The Conference Board said its Leading Economic Index for the U.S. rose 0.1 percent in May to 99.3, in a report released June 18, 2026, following a 0.2 percent gain in April. It was the gauge’s second straight monthly increase after a long stretch of declines.
The index is designed to flag turning points in the economy months in advance, making it a useful early-warning tool for anyone whose income depends on client demand. For the self-employed, two months of gains hint that the worst recession fears may be easing, at least for now.
What The Leading Economic Index Actually Measures
The LEI bundles ten forward-looking inputs, including stock prices, the interest rate spread, building permits, and new orders, into a single number meant to anticipate where the economy is heading. The Conference Board said May’s rise was “fueled entirely by positive contributions from financial components, especially stock prices and the interest rate spread,” according to Justyna Zabinska-La Monica, a senior manager at the group.

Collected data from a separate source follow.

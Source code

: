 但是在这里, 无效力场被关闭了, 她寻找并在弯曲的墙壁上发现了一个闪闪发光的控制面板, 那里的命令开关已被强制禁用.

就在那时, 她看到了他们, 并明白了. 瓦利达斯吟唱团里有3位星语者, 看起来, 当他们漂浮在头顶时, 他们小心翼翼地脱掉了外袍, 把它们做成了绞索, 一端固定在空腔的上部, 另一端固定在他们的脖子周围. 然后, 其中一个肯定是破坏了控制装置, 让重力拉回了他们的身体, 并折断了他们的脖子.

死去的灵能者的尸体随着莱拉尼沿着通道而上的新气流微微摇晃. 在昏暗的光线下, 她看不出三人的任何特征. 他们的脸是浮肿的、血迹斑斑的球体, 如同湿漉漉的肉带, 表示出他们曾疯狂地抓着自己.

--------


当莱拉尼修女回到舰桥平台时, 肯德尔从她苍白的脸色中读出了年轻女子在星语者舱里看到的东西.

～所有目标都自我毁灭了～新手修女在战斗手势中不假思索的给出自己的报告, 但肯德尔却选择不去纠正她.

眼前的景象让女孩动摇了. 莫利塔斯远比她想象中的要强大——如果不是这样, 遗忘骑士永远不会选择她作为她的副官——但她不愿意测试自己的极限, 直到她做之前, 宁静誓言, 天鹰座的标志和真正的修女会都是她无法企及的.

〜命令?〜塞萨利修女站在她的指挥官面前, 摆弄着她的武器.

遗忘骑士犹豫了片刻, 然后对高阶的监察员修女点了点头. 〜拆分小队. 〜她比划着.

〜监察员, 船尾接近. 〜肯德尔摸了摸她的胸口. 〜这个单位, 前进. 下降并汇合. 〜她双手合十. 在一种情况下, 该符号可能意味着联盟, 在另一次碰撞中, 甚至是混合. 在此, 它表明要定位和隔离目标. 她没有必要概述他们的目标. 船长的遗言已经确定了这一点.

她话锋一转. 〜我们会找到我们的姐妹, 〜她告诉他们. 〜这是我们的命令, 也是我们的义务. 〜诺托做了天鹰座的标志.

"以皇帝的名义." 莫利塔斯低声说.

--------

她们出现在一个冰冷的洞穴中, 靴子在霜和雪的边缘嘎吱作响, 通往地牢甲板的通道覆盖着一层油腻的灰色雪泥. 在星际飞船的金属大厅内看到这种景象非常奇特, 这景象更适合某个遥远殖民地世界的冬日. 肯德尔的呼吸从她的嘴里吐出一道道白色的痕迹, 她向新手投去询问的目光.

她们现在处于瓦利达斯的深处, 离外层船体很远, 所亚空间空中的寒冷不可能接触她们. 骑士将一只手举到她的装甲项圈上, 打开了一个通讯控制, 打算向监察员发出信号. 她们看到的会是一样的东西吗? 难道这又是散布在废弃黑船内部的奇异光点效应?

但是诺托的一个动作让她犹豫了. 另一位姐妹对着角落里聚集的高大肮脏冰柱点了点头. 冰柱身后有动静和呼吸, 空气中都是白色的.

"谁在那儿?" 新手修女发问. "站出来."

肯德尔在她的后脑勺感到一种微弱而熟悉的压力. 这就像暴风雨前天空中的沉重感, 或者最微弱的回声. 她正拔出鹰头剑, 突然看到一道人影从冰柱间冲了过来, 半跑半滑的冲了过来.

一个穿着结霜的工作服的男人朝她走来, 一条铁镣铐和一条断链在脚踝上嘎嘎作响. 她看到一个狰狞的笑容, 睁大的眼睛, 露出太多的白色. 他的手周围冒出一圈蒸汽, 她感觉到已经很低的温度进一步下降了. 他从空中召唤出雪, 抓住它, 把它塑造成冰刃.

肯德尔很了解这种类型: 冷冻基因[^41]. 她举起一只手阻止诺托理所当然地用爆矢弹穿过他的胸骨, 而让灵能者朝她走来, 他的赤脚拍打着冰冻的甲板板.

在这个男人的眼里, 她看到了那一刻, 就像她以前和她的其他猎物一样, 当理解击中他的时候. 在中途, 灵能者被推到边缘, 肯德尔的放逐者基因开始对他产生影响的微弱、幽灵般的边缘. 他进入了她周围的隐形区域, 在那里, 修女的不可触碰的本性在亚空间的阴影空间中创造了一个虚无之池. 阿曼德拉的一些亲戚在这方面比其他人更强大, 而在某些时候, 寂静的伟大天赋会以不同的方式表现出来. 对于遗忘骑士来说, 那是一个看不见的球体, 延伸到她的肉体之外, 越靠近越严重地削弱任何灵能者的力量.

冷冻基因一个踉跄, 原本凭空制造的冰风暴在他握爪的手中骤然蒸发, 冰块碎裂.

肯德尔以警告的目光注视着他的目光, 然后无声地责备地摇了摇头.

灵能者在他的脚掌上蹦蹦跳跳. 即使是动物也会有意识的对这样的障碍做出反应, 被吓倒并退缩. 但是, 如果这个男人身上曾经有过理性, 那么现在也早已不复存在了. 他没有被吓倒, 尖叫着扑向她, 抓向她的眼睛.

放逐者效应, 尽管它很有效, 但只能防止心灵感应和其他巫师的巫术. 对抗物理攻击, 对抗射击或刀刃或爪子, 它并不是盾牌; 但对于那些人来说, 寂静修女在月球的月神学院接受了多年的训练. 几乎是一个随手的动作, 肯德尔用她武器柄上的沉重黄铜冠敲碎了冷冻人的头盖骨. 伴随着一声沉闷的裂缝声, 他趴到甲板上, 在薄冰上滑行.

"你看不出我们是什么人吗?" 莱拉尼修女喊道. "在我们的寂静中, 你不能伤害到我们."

Despite the back-to-back gains, the longer trend is still soft. The index is down 0.3 percent over the six months from November 2025 to May 2026, though that is a much smaller decline than the 1.3 percent drop over the prior six months. The Conference Board does not read the latest data as a signal of a recession, but it still projects slower growth in the months ahead.
Why This Matters For Self-Employed Owners
Recession talk shapes how clients spend. When the leading index falls hard, companies delay projects, trim marketing, and postpone hires, all of which hit freelance and contract budgets first. A steadier index can have the opposite effect, giving cautious clients the confidence to greenlight work they had shelved.
The May reading suggests the steep deterioration of late 2025 has slowed and may be stabilizing. That does not promise a boom, but it gives solo operators a little more room to plan rather than brace for a sharp downturn.
What Self-Employed Readers Should Do Next
Use the steadier signal to make the investments you may have deferred during the gloomier months, whether that is new equipment, a course, or a software upgrade that lifts your output. A stabilizing outlook is a reasonable window to act, not a reason to overspend.
Keep your pipeline diversified anyway, since the six-month trend remains slightly negative and the financial-market strength behind May’s gain could reverse quickly. Pair this read with on-the-ground signals like client inquiries and late payments, and compare it with sentiment gauges such as the NFIB small business optimism index before making big bets.
What To Watch Next
The next LEI release, due in late July and covering June, will show whether two months of gains become a genuine trend or fade. A third straight increase would strengthen the case that the cycle has turned.
Watch the financial components closely, because May’s gain leaned heavily on stock prices and the rate spread. If equity markets wobble or the yield curve shifts, the index could give back its recent progress in a hurry.